VRS is an adaptation of the two parameters linear exponential smoothing method taken from Charles C. Holt’s 1957 research “Forecasting Seasonal and Trends by Exponentially Weighted Moving Averages.” As you will see, the simplicity and versatility of VRS make it a widely used method in just about every retail forecasting solution that exists. JDA (INFOREM, E3), Oracle’s RDF, SAP, and Logility are just a few. You can easily model VRS in Excel as well.

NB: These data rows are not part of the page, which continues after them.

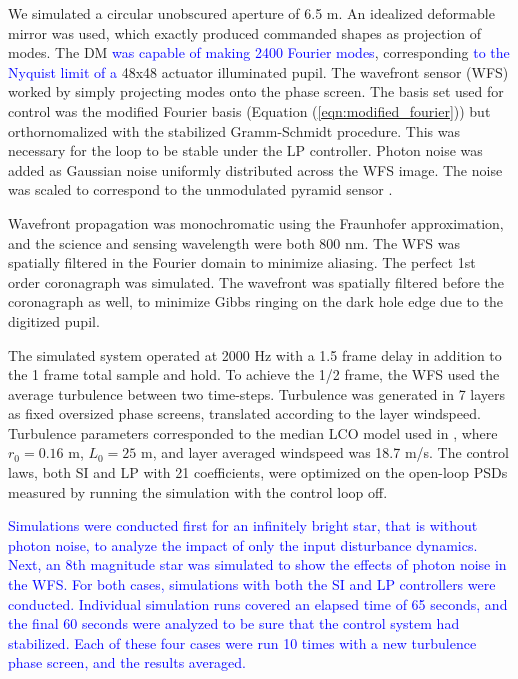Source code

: \documentclass[10pt,preprint]{aastex631}
\newcommand{\jrmadd}[1]{\textcolor{blue}{#1}}
\begin{document}
We simulated a circular unobscured aperture of 6.5 m.   An idealized deformable mirror was used, which exactly produced commanded shapes as projection of modes.  The DM \jrmadd{was capable of making 2400 Fourier modes}, corresponding \jrmadd{to the Nyquist limit of a} 48x48 actuator illuminated pupil.  The wavefront sensor (WFS) worked by simply projecting modes onto the phase screen.  The basis set used for control was the modified Fourier basis (Equation (\ref{eqn:modified_fourier})) but orthornomalized with the stabilized Gramm-Schmidt procedure.  This was necessary for the loop to be stable under the LP controller.  Photon noise was added as Gaussian noise uniformly distributed across the WFS image.  The noise was scaled to correspond to the unmodulated pyramid sensor  \cite[$\beta_p = \sqrt{2}$,][]{2005ApJ...629..592G}.

Wavefront propagation was monochromatic using the Fraunhofer approximation, and the science and sensing wavelength were both 800 nm.  The WFS was spatially filtered in the Fourier domain to minimize aliasing.  The perfect 1st order coronagraph was simulated.  The wavefront was spatially filtered before the coronagraph as well, to minimize Gibbs ringing on the dark hole edge due to the digitized pupil.

The simulated system operated at 2000 Hz with a 1.5 frame delay in addition to the 1 frame total sample and hold.  To achieve the 1/2 frame, the WFS used the average turbulence between two time-steps.  Turbulence was generated in 7 layers as fixed oversized phase screens, translated according to the layer windspeed.   Turbulence parameters corresponded to the median LCO model used in \citet{2018JATIS...4a9001M}, where $r_0 = 0.16$ m, $L_0 = 25$ m, and layer averaged windspeed was 18.7 m/s.  The control laws, both SI and LP with 21 coefficients, were optimized on the open-loop PSDs measured by running the simulation with the control loop off.

\jrmadd{Simulations were conducted first for an infinitely bright star, that is without photon noise, to analyze the impact of only the input disturbance dynamics.  Next, an 8th magnitude star was simulated to show the effects of photon noise in the WFS.  For both cases, simulations with both the SI and LP controllers were conducted.  Individual simulation runs covered an elapsed time of 65 seconds, and the final 60 seconds were analyzed to be sure that the control system had stabilized.  Each of these four cases were run 10 times with a new turbulence phase screen, and the results averaged.}
\end{document}
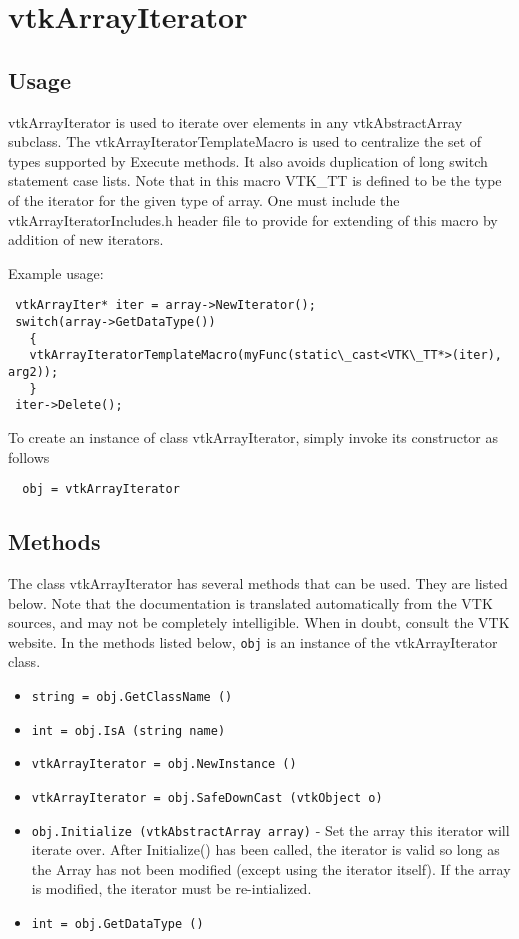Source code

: \section{vtkArrayIterator}

\subsection{Usage}

 vtkArrayIterator is used to iterate over elements in any vtkAbstractArray
 subclass.
 The vtkArrayIteratorTemplateMacro is used to centralize the set of types
 supported by Execute methods.  It also avoids duplication of long
 switch statement case lists.
 Note that in this macro VTK\_TT is defined to be the type of the iterator
 for the given type of array. One must include the 
 vtkArrayIteratorIncludes.h header file to provide for extending of this macro
 by addition of new iterators.

 Example usage:
 \begin{verbatim}
 vtkArrayIter* iter = array->NewIterator();
 switch(array->GetDataType())
   {
   vtkArrayIteratorTemplateMacro(myFunc(static\_cast<VTK\_TT*>(iter), arg2));
   }
 iter->Delete();
 \end{verbatim}

To create an instance of class vtkArrayIterator, simply
invoke its constructor as follows
\begin{verbatim}
  obj = vtkArrayIterator
\end{verbatim}
\subsection{Methods}

The class vtkArrayIterator has several methods that can be used.
  They are listed below.
Note that the documentation is translated automatically from the VTK sources,
and may not be completely intelligible.  When in doubt, consult the VTK website.
In the methods listed below, \verb|obj| is an instance of the vtkArrayIterator class.
\begin{itemize}
\item  \verb|string = obj.GetClassName ()|

\item  \verb|int = obj.IsA (string name)|

\item  \verb|vtkArrayIterator = obj.NewInstance ()|

\item  \verb|vtkArrayIterator = obj.SafeDownCast (vtkObject o)|

\item  \verb|obj.Initialize (vtkAbstractArray array)| -  Set the array this iterator will iterate over.
 After Initialize() has been called, the iterator is valid
 so long as the Array has not been modified 
 (except using the iterator itself).
 If the array is modified, the iterator must be re-intialized.

\item  \verb|int = obj.GetDataType ()|

\end{itemize}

The first lesson in learning Variable Response Smoothing is to become familiar with the basic forecasting methods it uses. I’ll walk you through these first, and towards the end I’ll apply VRS to some real examples. (You can skip directly to the sales profile if you’re already familiar with moving averages and exponential smoothing)
Part I: Moving Averages
Part II: Exponential Smoothing
Part III: Sales Profiles
Part IV: Variable Response Smoothing
Having some familiarity with basic statistics will help, but it’s not necessary. If you understand the concept of a standard deviation, you’ll be way ahead.